• **PROMPT**: From the records below, copy every line that contains the word "Critical".

• **DATA PROVIDED**:
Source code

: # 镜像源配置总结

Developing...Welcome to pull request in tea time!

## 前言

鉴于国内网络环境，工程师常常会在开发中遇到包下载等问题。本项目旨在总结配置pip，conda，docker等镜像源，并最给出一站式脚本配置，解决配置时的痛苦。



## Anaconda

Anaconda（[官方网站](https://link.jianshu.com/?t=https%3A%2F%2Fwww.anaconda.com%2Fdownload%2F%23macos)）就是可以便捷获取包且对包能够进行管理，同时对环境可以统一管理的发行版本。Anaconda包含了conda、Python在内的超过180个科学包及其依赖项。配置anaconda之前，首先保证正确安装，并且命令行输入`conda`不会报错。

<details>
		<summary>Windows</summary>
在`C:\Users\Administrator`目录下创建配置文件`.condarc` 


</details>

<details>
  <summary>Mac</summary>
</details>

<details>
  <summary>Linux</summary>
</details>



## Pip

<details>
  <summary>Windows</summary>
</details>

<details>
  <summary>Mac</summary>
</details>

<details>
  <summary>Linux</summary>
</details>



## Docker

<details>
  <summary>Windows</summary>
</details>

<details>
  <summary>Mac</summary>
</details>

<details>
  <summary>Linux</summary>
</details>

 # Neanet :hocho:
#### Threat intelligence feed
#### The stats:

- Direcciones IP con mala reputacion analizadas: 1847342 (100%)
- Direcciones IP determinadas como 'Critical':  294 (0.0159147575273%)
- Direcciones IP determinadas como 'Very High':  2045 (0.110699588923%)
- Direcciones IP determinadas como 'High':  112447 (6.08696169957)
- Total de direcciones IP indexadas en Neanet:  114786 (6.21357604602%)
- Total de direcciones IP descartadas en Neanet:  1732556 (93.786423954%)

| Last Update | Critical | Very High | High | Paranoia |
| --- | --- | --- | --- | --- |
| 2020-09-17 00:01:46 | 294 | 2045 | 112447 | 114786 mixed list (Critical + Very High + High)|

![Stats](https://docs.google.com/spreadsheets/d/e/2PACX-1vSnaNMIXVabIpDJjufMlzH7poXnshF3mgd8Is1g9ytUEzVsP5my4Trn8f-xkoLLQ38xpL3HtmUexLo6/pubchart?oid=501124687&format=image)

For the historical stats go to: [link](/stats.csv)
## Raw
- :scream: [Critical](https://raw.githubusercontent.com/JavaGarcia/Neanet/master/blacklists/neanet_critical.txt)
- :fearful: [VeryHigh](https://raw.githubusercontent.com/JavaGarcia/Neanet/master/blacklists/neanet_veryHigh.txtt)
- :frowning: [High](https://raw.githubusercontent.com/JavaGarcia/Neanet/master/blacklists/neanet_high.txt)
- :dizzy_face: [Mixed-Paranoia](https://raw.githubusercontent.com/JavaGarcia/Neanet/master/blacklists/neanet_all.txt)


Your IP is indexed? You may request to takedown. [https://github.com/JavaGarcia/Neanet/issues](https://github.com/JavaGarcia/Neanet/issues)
--
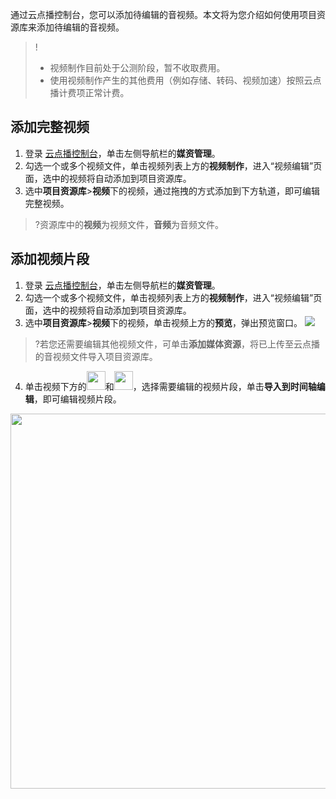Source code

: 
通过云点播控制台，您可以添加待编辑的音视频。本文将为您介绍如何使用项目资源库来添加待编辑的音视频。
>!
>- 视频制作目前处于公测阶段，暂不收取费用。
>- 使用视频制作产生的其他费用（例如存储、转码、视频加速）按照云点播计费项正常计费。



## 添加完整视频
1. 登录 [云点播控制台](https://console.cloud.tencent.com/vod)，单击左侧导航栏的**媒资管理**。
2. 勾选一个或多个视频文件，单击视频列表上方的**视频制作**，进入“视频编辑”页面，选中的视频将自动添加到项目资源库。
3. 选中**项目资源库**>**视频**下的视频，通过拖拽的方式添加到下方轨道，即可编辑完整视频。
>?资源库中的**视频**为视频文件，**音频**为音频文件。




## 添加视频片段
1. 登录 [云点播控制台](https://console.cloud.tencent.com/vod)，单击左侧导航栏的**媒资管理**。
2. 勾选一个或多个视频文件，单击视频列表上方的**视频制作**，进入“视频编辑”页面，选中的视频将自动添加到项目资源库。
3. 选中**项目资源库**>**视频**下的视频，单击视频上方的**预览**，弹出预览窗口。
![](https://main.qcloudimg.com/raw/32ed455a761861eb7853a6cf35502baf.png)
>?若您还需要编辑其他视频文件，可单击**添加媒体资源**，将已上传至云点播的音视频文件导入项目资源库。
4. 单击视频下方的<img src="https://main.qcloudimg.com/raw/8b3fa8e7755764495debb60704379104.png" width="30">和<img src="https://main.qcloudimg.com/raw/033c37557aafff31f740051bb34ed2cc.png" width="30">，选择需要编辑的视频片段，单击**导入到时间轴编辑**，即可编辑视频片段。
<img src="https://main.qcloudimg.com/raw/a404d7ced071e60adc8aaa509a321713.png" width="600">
---
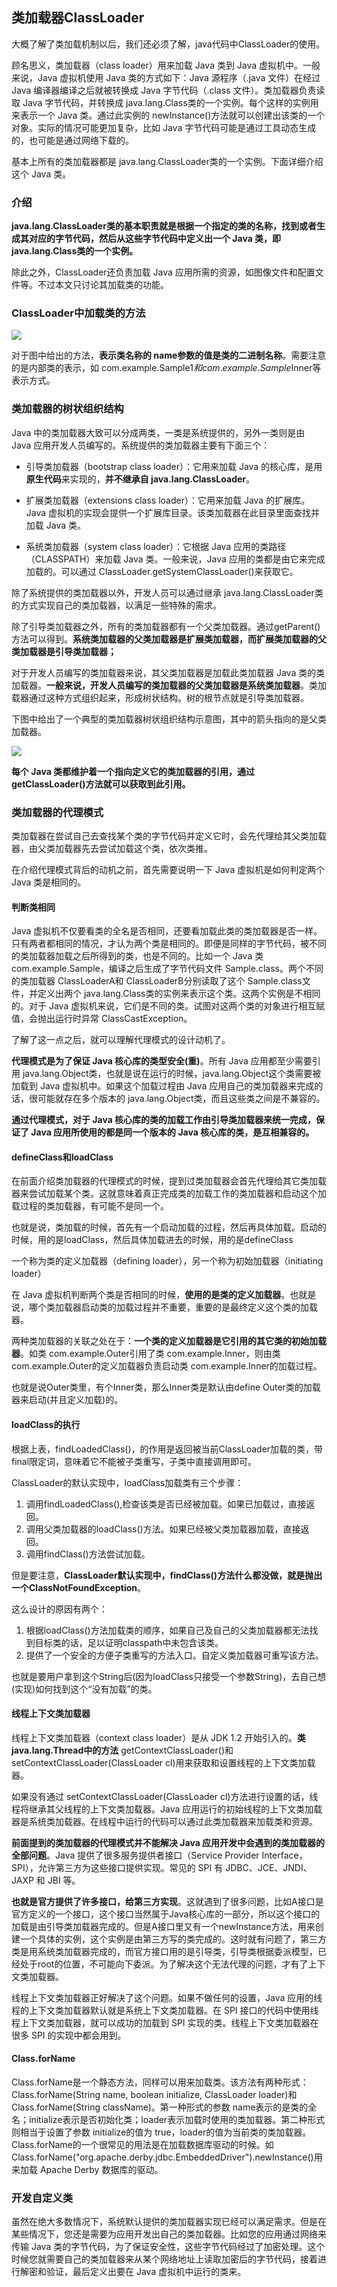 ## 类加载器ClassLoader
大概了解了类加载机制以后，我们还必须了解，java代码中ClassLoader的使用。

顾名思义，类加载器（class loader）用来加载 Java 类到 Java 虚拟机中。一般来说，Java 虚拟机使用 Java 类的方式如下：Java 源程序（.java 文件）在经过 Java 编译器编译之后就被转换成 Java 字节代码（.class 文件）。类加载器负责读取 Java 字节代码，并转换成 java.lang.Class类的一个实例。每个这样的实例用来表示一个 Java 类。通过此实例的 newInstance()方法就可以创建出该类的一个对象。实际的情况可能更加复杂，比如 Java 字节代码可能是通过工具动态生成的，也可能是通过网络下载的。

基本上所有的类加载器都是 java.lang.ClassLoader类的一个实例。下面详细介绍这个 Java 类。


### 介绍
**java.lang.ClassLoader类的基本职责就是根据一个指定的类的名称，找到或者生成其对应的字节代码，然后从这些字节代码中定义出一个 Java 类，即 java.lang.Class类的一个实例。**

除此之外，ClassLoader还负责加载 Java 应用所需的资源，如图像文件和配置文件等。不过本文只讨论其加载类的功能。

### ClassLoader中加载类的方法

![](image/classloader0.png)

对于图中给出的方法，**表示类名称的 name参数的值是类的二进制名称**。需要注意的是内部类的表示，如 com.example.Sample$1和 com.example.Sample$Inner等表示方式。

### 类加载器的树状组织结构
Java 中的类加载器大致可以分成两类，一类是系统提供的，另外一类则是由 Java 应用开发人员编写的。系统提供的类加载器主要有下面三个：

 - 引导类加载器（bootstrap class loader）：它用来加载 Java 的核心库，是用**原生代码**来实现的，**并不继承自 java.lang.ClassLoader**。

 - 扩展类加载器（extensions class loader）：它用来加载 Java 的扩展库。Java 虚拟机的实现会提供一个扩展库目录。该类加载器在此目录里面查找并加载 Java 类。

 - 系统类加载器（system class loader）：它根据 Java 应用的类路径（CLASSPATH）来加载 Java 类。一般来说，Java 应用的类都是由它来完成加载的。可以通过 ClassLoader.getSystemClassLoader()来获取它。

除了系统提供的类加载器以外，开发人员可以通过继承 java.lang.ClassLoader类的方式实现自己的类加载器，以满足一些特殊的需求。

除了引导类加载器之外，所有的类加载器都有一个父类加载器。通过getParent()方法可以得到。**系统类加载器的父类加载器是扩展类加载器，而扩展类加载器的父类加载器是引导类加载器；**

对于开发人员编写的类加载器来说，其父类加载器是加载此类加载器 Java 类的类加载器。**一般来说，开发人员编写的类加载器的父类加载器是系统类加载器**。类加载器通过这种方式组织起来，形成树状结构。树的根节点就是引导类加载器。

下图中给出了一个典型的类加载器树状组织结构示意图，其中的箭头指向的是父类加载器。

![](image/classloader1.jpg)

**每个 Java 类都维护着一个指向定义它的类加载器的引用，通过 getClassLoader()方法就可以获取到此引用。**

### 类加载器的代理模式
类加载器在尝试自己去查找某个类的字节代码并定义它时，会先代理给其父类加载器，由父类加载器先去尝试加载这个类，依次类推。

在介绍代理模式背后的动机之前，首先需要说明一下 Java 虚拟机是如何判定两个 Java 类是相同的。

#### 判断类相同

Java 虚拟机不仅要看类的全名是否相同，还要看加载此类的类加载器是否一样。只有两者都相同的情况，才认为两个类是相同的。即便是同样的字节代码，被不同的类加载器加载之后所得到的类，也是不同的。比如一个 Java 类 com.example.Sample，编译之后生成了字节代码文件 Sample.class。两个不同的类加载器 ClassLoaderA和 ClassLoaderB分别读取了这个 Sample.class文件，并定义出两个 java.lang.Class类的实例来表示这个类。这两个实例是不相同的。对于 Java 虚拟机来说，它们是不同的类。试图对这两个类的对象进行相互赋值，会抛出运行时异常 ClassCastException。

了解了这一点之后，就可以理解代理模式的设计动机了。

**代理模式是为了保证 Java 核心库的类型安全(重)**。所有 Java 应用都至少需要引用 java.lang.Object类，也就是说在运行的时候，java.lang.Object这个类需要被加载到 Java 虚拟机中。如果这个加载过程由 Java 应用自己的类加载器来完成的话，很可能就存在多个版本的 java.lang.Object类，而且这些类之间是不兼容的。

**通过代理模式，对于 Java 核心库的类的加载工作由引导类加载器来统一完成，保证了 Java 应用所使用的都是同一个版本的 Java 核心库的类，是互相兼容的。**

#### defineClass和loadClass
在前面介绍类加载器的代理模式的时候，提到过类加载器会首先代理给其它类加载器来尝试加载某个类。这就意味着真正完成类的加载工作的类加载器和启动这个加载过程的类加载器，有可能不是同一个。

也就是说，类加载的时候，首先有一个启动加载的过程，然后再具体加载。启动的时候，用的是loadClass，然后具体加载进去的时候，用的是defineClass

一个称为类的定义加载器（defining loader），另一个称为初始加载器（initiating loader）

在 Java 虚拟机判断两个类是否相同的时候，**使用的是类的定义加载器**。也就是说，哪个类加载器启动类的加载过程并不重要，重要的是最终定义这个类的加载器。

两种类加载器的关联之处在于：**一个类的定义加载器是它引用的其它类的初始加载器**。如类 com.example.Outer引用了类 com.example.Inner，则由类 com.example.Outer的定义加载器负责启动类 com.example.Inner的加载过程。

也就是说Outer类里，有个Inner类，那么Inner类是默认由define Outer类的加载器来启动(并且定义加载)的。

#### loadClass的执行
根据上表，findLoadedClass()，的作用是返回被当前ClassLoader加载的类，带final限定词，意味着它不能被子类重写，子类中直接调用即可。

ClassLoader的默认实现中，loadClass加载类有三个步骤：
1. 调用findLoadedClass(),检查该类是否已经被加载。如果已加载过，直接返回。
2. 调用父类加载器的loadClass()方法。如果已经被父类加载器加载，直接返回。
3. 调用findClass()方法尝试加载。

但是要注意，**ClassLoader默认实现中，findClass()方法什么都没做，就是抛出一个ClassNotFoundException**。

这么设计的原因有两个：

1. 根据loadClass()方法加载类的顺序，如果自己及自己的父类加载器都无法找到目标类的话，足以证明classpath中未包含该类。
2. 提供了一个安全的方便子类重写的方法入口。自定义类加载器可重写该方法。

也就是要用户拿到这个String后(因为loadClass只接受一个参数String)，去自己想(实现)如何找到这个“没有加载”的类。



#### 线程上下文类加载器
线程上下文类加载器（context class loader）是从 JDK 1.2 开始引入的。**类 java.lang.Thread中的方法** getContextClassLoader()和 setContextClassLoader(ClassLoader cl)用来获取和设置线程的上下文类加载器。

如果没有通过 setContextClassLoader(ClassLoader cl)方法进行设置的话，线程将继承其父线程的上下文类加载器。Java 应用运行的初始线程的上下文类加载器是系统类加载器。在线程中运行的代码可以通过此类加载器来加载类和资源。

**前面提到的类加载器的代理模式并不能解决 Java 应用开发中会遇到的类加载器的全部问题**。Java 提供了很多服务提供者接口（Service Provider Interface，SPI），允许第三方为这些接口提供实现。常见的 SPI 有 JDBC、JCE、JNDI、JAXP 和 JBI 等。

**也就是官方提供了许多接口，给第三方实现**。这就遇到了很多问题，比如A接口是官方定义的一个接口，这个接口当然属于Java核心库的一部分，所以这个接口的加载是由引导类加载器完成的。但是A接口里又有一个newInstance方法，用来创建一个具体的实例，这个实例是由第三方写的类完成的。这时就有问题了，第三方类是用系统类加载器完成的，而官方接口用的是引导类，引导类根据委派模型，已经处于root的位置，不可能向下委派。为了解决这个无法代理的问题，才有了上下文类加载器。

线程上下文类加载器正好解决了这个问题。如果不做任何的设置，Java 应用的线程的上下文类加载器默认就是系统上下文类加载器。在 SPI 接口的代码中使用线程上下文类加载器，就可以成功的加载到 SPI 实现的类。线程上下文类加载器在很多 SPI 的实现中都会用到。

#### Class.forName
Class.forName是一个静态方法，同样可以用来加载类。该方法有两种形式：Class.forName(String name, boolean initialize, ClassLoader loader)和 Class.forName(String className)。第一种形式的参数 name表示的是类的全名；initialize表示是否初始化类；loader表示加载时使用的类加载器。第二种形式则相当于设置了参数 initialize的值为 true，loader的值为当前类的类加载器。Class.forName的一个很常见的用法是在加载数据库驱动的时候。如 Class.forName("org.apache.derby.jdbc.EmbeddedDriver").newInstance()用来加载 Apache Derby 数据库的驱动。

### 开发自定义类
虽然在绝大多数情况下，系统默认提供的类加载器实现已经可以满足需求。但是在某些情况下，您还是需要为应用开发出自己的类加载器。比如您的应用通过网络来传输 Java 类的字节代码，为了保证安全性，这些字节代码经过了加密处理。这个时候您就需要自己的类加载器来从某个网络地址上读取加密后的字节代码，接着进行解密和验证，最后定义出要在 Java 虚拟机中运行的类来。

• **ANSWER BOX**:
- Direcciones IP determinadas como 'Critical':  294 (0.0159147575273%)
| Last Update | Critical | Very High | High | Paranoia |
| 2020-09-17 00:01:46 | 294 | 2045 | 112447 | 114786 mixed list (Critical + Very High + High)|
- :scream: [Critical](https://raw.githubusercontent.com/JavaGarcia/Neanet/master/blacklists/neanet_critical.txt)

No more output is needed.